Work order: Look over the entries that follow. Report how many lines contain "Color", with nothing else.

Excerpted data:

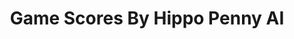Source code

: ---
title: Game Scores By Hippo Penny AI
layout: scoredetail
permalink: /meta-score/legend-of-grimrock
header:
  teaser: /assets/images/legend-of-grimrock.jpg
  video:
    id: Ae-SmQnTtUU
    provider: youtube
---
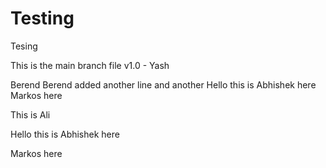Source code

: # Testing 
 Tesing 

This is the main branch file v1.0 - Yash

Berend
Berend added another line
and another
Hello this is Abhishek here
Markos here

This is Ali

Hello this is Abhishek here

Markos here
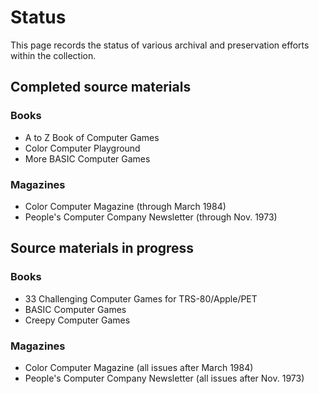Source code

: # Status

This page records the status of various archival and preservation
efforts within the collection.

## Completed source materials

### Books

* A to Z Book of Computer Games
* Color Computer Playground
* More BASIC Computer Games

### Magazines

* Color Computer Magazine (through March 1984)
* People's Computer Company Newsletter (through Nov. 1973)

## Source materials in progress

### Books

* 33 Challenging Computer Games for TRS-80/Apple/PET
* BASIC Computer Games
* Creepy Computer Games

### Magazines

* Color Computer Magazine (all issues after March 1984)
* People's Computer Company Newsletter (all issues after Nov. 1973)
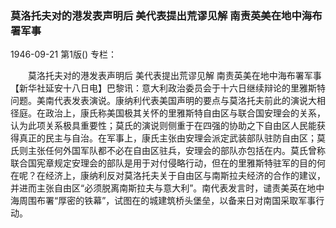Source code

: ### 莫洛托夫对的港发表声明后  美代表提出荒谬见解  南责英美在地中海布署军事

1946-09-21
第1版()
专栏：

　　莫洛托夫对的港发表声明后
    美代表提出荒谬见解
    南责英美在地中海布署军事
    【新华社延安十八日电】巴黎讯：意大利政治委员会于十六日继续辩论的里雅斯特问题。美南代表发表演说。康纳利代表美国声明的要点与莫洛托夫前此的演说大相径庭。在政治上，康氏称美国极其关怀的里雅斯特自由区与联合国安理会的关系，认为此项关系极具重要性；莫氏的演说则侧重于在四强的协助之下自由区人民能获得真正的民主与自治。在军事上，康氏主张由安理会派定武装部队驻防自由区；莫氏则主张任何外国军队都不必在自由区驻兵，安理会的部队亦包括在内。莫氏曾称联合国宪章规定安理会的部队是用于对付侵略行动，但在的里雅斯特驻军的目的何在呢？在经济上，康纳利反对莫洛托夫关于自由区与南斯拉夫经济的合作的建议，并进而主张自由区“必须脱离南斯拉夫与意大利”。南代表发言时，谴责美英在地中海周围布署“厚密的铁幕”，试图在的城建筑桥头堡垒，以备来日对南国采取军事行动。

Solution for this task: 3